The US military has finished recovering debris from the Chinese balloon shot down off the coast of South Carolina last week.
‘US Navy assets assigned to US Northern Command successfully located and retrieved debris from the high-altitude PRC surveillance balloon shot down Feb 4, 2023,’ the command post said in a press release.
‘Final pieces of debris are being transferred to the Federal Bureau of Investigation Laboratory in Virginia for counterintelligence exploitation, as has occurred with previous surface and subsurface debris recovered.’
The military also lifted maritime and airspace restrictions over the balloon’s crash site off the coast of South Carolina.
Earlier this week, the military confirmed it recovered sensors and electronics from the balloon’s payload. An official later told Nikkei Asia that the Department of Commerce would examine the recovered debris for US-manufactured parts.

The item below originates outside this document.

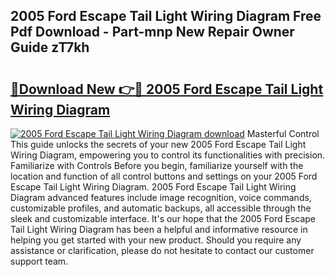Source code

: ## 2005 Ford Escape Tail Light Wiring Diagram Free Pdf Download - Part-mnp New Repair Owner Guide zT7kh

# <h2><a href="http://dfs3vgm.blite.top/?on=2005+Ford+Escape+Tail+Light+Wiring+Diagram">🔗Download New 👉🔴 2005 Ford Escape Tail Light Wiring Diagram</a></h2>

[![2005 Ford Escape Tail Light Wiring Diagram download](https://i.imgur.com/lujVjoI.png)](http://dfs3vgm.blite.top/?on=2005+Ford+Escape+Tail+Light+Wiring+Diagram)
Masterful Control This guide unlocks the secrets of your new 2005 Ford Escape Tail Light Wiring Diagram, empowering you to control its functionalities with precision. Familiarize with Controls Before you begin, familiarize yourself with the location and function of all control buttons and settings on your 2005 Ford Escape Tail Light Wiring Diagram. 2005 Ford Escape Tail Light Wiring Diagram advanced features include image recognition, voice commands, customizable profiles, and automatic backups, all accessible through the sleek and customizable interface. It's our hope that the 2005 Ford Escape Tail Light Wiring Diagram has been a helpful and informative resource in helping you get started with your new product. Should you require any assistance or clarification, please do not hesitate to contact our customer support team.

In the days following the tense aerial takedown, the US shot down three more UFOs above Alaska, the Yukon Territory in Canada, and Lake Huron.
At a press conference yesterday, President Joe Biden said that these objects were not linked to the Chinese balloon program and were likely from ‘private companies, recreation, or research institutions, studying weather or conducting other scientific research.’
The reason they were detected was the increased scrutiny of US airspace after the first balloon was detected.
The US and Canadian militaries are currently trying to recover debris from these UFOs as well, but each were shot down over remote areas. The search for one of these objects has already been called off – the one detected over the Great Lakes.
After yesterday’s press conference, a hobbyist group called the Northern Illinois Bottlecap Balloon Brigade said that one of the UFOs may have been their balloon.
According to the group, they lost contact with their balloon – named K9YO – off the coast of Alaska around the same time fighter jets shot down the UFO.
But instead of carrying sophisticated surveillance technology, K9YO cost about $10 – $15.
According to a blog post from the organization on Friday, they will not be able to confirm it was their balloon until debris is recovered. K9YO was close to completing its seventh circumnavigation of the globe when it went missing.